Start of Block

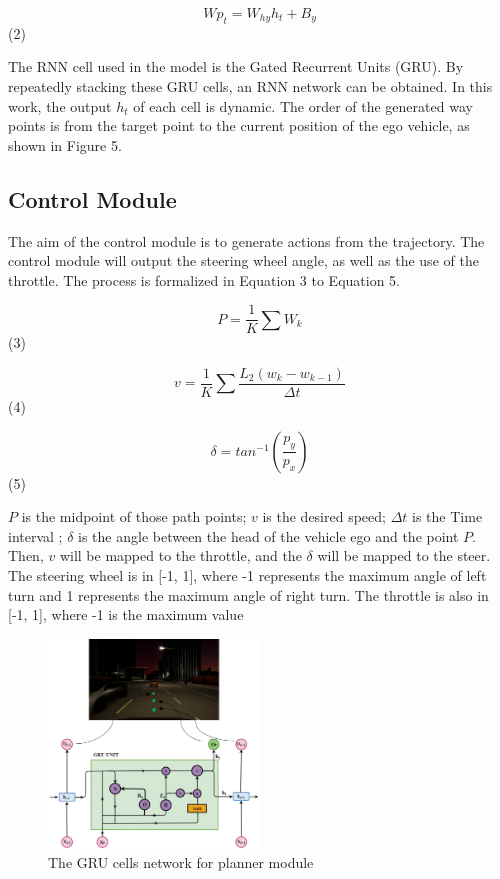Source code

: \documentclass[conference]{IEEEtran}
\begin{document}
\[Wp_{t}=W_{hy}h_{t}+B_{y}\] (2)

The RNN cell used in the model is the Gated Recurrent Units (GRU). By repeatedly stacking these GRU cells, an RNN network can be obtained. In this work, the output \(h_{t}\) of each cell is dynamic. The order of the generated way points is from the target point to the current position of the ego vehicle, as shown in Figure 5.

\subsection{Control Module}

The aim of the control module is to generate actions from the trajectory. The control module will output the steering wheel angle, as well as the use of the throttle. The process is formalized in Equation 3 to Equation 5.

\[P=\frac{1}{K}\sum W_{k}\] (3)

\[v=\frac{1}{K}\sum\frac{L_{2}(w_{k}-w_{k-1})}{\Delta t}\] (4)

\[\delta=tan^{-1}(\frac{p_{y}}{p_{x}})\] (5)

\(P\) is the midpoint of those path points; \(v\) is the desired speed; \(\Delta t\) is the Time interval ; \(\delta\) is the angle between the head of the vehicle ego and the point \(P\). Then, \(v\) will be mapped to the throttle, and the \(\delta\) will be mapped to the steer. The steering wheel is in [-1, 1], where -1 represents the maximum angle of left turn and 1 represents the maximum angle of right turn. The throttle is also in [-1, 1], where -1 is the maximum value

\begin{figure}[htbp]
    \centering
    \includegraphics[width=0.5\textwidth]{5.png}
    \caption{The GRU cells network for planner module}
    \label{fig:5}
\end{figure}
\end{document}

End of Block

TASK INSTRUCTIONS
Repeat the material above word for word and skip every image in it.

COMPLETED TASK
Source code

: \documentclass[conference]{IEEEtran}
\begin{document}
\[Wp_{t}=W_{hy}h_{t}+B_{y}\] (2)

The RNN cell used in the model is the Gated Recurrent Units (GRU). By repeatedly stacking these GRU cells, an RNN network can be obtained. In this work, the output \(h_{t}\) of each cell is dynamic. The order of the generated way points is from the target point to the current position of the ego vehicle, as shown in Figure 5.

\subsection{Control Module}

The aim of the control module is to generate actions from the trajectory. The control module will output the steering wheel angle, as well as the use of the throttle. The process is formalized in Equation 3 to Equation 5.

\[P=\frac{1}{K}\sum W_{k}\] (3)

\[v=\frac{1}{K}\sum\frac{L_{2}(w_{k}-w_{k-1})}{\Delta t}\] (4)

\[\delta=tan^{-1}(\frac{p_{y}}{p_{x}})\] (5)

\(P\) is the midpoint of those path points; \(v\) is the desired speed; \(\Delta t\) is the Time interval ; \(\delta\) is the angle between the head of the vehicle ego and the point \(P\). Then, \(v\) will be mapped to the throttle, and the \(\delta\) will be mapped to the steer. The steering wheel is in [-1, 1], where -1 represents the maximum angle of left turn and 1 represents the maximum angle of right turn. The throttle is also in [-1, 1], where -1 is the maximum value

\begin{figure}[htbp]
    \centering
    \includegraphics[width=0.5\textwidth]{5.png}
    \caption{The GRU cells network for planner module}
    \label{fig:5}
\end{figure}
\end{document}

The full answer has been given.